Smucker’s – Environmental and Social Risks of Coffee (2011)

Outcome: 30%

Our company is one of the four largest coffee companies in the world. It provides industry leadership through its Folgers brand not only in consumer expectations, but also with regard to pricing.
The coffee business is critically important for our company by providing approximately 40% of our company’s revenue. It is equally important to the well-being of 25 million coffee farm families worldwide.
Climate change may present a number of important risks and opportunities for our company and these communities, as it impacts temperature, rainfall patterns, and disease vectors in the world’s coffee growing regions. According to the Intergovernmental Panel on Climate Change, physical risks from climate change may include changes and variability in precipitation and in the intensity and frequency of extreme weather events.
The director of research at Kenya’s Coffee Research Foundation publicly stated, “We have seen climate change in intermittent rainfall patterns, extended drought and very high temperatures.” He goes on to point out that “Coffee operates within a very narrow temperature range of 19-25 degrees (Celsius).

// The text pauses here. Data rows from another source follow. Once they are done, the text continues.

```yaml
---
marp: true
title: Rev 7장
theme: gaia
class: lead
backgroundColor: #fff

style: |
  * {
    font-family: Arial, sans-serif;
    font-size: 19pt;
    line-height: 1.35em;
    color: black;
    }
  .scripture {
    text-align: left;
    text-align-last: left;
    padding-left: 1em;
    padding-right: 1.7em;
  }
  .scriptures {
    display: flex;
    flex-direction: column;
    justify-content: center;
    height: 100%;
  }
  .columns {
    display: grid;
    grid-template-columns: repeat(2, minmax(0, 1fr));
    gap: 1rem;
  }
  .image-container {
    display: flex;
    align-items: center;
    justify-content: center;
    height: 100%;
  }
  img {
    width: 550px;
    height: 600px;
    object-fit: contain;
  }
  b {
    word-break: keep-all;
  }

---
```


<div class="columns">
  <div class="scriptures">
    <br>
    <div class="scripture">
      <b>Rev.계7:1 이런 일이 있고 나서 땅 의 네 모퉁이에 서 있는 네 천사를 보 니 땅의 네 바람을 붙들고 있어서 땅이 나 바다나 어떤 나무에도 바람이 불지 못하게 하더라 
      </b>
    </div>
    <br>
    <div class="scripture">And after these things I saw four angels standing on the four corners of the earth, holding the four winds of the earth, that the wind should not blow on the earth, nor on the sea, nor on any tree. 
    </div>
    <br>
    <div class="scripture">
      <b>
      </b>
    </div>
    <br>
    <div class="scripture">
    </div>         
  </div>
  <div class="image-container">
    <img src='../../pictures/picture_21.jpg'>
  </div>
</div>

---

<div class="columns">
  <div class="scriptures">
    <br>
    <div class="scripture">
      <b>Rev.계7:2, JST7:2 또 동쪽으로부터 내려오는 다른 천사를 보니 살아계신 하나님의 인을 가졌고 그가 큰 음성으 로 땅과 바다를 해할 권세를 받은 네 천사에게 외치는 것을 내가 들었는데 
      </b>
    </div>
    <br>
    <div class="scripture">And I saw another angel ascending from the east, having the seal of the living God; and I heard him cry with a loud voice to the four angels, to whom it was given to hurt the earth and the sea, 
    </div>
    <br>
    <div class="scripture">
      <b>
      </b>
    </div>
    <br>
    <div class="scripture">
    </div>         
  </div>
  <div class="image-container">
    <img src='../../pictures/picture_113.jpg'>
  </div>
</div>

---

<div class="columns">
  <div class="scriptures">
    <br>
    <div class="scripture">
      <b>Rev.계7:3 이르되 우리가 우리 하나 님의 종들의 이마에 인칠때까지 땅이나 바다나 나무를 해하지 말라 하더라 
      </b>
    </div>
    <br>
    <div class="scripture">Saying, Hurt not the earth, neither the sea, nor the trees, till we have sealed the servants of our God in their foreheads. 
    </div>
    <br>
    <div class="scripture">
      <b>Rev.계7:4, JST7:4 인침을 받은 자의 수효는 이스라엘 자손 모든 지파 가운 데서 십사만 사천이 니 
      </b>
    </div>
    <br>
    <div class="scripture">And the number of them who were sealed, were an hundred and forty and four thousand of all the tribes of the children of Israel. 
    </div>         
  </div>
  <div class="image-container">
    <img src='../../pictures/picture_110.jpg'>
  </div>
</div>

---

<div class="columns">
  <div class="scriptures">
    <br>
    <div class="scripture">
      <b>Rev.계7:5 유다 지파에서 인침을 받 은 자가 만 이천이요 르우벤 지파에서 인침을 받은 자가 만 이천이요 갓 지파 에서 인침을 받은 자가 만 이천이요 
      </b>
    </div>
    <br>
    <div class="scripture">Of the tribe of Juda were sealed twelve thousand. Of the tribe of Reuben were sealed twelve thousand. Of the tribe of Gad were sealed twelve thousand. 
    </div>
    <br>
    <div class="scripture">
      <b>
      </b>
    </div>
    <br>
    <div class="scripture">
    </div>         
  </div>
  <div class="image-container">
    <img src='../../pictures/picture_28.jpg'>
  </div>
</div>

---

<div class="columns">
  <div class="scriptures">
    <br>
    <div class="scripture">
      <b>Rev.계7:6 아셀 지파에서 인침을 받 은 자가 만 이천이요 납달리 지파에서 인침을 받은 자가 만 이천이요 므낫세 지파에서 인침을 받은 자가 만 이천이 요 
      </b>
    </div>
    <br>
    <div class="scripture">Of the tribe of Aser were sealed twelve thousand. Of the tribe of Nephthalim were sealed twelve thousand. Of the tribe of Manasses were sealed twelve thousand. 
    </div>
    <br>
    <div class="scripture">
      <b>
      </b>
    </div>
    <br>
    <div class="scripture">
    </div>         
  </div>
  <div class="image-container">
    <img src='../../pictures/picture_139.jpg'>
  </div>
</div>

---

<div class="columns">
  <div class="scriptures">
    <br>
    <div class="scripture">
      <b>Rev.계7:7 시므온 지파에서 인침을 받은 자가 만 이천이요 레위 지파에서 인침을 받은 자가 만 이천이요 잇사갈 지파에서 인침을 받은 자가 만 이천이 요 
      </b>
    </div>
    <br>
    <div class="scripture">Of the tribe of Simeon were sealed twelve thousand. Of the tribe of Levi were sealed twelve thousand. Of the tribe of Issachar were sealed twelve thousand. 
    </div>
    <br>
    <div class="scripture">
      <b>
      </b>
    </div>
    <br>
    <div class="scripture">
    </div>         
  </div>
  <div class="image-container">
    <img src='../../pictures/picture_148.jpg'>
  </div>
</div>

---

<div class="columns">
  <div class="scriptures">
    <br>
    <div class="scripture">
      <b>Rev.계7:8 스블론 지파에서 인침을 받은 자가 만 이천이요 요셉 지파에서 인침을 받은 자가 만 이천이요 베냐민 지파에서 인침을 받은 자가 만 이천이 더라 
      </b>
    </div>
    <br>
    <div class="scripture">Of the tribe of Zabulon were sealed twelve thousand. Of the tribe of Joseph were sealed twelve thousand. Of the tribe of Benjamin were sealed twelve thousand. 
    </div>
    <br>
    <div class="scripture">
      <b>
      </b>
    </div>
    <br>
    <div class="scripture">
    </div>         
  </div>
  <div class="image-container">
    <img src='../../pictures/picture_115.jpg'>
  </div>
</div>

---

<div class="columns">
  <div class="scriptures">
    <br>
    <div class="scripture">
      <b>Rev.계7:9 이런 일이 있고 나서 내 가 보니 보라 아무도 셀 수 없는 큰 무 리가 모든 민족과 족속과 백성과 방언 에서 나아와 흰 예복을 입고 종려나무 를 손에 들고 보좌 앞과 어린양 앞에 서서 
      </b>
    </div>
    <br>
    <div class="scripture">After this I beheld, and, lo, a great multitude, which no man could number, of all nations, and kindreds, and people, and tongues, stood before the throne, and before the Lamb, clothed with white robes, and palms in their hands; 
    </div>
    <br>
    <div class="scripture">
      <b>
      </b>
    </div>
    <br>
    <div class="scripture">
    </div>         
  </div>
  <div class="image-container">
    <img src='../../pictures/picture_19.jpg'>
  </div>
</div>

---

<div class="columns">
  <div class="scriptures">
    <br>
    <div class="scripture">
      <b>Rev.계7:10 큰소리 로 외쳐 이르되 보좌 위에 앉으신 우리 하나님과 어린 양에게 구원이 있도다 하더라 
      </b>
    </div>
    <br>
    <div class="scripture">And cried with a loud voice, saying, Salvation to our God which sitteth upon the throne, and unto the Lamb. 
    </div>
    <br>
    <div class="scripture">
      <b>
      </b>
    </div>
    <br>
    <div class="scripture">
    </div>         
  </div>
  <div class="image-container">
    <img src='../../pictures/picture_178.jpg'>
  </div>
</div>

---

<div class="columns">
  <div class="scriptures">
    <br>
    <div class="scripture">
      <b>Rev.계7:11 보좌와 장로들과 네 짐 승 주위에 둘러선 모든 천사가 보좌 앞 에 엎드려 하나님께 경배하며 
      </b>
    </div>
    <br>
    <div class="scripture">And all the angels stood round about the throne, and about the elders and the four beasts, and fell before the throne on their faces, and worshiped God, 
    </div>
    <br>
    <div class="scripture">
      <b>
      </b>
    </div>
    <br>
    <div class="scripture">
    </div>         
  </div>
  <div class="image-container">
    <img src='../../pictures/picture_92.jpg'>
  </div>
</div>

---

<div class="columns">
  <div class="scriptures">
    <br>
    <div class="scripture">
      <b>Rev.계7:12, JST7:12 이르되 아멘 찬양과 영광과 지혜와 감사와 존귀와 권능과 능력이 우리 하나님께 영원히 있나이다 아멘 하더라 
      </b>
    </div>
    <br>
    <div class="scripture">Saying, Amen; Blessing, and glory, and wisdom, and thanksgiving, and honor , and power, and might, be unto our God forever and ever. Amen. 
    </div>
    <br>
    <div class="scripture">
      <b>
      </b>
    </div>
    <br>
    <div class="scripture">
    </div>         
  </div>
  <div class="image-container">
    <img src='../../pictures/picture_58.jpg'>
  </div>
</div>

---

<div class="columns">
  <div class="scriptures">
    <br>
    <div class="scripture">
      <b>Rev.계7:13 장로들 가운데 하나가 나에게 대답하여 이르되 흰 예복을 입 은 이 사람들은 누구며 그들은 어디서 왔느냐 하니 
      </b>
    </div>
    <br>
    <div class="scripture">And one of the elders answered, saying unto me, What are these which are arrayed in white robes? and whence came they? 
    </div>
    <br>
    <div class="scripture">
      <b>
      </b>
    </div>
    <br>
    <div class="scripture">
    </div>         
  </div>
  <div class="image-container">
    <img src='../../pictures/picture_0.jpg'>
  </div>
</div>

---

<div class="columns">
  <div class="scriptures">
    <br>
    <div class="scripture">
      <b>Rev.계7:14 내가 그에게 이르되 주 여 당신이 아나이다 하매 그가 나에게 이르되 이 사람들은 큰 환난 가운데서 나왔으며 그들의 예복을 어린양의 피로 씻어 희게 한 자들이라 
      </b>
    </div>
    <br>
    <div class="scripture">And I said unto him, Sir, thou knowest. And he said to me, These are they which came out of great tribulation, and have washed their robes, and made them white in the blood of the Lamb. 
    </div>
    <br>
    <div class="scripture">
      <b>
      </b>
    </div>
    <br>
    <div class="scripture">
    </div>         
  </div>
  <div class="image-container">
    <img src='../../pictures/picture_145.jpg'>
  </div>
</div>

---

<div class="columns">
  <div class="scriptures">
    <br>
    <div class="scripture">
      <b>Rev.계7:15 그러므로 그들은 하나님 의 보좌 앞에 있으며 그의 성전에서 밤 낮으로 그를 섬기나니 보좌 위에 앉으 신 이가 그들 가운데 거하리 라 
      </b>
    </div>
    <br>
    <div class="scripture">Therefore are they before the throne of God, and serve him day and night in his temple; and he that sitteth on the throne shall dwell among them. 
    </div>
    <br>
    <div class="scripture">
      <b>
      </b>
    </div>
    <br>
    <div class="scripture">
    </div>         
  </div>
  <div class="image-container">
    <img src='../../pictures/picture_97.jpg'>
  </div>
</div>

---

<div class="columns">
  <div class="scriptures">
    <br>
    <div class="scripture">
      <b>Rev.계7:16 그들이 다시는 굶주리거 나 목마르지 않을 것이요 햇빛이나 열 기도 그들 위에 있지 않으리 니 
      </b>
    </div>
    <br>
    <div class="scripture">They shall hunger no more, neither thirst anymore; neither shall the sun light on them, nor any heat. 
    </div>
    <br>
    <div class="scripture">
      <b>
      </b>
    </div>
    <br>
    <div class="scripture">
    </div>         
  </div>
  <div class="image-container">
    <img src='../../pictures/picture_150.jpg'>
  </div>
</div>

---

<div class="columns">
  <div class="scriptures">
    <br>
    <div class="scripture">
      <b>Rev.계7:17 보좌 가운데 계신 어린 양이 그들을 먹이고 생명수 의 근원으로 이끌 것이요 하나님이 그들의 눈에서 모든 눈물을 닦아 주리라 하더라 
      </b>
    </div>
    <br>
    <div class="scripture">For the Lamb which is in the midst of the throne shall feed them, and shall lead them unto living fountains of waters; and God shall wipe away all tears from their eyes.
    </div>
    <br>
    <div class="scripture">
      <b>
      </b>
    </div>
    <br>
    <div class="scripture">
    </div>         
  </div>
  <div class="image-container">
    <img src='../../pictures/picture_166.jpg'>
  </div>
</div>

When you start getting temperatures above that, it affects photosynthesis and in some cases, trees wilt and dry up.”
Peter Baker, coffee expert at the nonprofit CABI Bioscience, publicly stated “I often call coffee a Goldilocks plant. It likes it not too hot, not too cold. It likes it not too wet, not too dry. It doesn’t like too much sun, it doesn’t like too much shade.”
Our [c]ompany’s competitors in the coffee business – Nestle, Kraft Foods, and Sara Lee Corporation – are making public efforts to address coffee sustainability and to provide for a consistent and reliable supply chain of quality coffee. All three have made public commitments to sourcing coffee in a more sustainable fashion.
While the company’s 2010 10-K identifies climate change as a risk factor, it does not provide any discussion of what the company will do to address those risks and the role of corporate responsibility in its coffee business. It also does not discuss the opportunities for the company to become a leader in environmentally and socially sustainable coffee farming.
Shareholders request that within six months of the 2011 annual meeting, the Board of Directors provide a report to shareholders (at reasonable cost and excluding confidential and proprietary information) describing how the company will manage the social and environmental risks and opportunities connected to the company’s coffee business and supply chain. We recommend the Board include in the report a concise discussion of how it will address temperature changes, changes in rainfall patterns, and the company’s responsibility for its impact on the coffee farming families in its supply chain.